New legal frameworks will be needed to address the challenges (regulation, compliance, and criminal law enforcement) posed by the collaboration between intermediaries inherent to finance-related technology. Research in this domain has the potential to provide growth, prosperity and social welfare but may also become a source of new risks that are at present poorly understood by supervisory authorities and regulators. To react to these risks,research in law is key, particularly in the newly emerging field of regulatory compliance that includes research expertise in management.

 

The University has entered into eight long-term strategic partnerships to establish collaborative research in financial innovation including an endowed chair in Digital Financial Service sponsored by PayPal and the FNR that demonstrate industry’s strong commitment and endorsement of the University’s strategy in this area of research.

 

 

Education

 

In Education, the current four-year plan will combine the considerations of local needs with the challenges and quality requirements of the international research community.

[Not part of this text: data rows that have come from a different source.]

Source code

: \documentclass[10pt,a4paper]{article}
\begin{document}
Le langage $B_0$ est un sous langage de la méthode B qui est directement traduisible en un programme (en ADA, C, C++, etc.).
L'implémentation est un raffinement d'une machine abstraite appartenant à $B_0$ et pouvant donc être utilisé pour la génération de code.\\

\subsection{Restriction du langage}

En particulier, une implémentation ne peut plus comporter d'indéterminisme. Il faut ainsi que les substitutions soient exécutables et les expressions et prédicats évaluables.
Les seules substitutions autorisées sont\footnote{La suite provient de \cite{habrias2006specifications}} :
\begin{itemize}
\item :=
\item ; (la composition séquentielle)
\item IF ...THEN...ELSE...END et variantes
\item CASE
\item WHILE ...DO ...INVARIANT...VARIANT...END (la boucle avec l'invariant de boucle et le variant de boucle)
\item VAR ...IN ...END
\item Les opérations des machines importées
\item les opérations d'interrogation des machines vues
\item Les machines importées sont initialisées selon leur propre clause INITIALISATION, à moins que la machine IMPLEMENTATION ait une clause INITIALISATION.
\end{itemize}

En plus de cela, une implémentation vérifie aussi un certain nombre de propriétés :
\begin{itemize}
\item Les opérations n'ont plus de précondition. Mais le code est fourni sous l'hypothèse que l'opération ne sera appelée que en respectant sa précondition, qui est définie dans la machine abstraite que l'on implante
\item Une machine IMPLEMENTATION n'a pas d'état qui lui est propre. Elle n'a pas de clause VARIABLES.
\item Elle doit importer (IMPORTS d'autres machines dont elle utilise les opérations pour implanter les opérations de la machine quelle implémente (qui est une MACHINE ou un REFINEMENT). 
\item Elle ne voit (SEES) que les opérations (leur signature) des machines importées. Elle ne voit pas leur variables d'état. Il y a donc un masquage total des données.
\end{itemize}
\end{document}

Being a research priority in all previous four-year plans, the Research Theme Education (RE) has been able to achieve impact at national and international levels. The University has been successful in implementing fundamental and internationally visible research (e.g. in the fields of cognitive science, technology-rich assessment and sociology of education). The research in this four-year plan will continue to focus on nationally relevant research questions. The University is committed to helping every single child reach their maximum potential, and thus shares the focus of Luxembourg’s educational policy (“Offrir les meilleures perspectives d’avenir à chaque enfant et chaque jeune”). The national context of education developed considerably over the past few years, with newly implemented educational guidelines, institutions and actors (e.g. multilingual early childhood education, creation of competence centres). The University will complement, and in some cases, define these efforts in two concrete ways.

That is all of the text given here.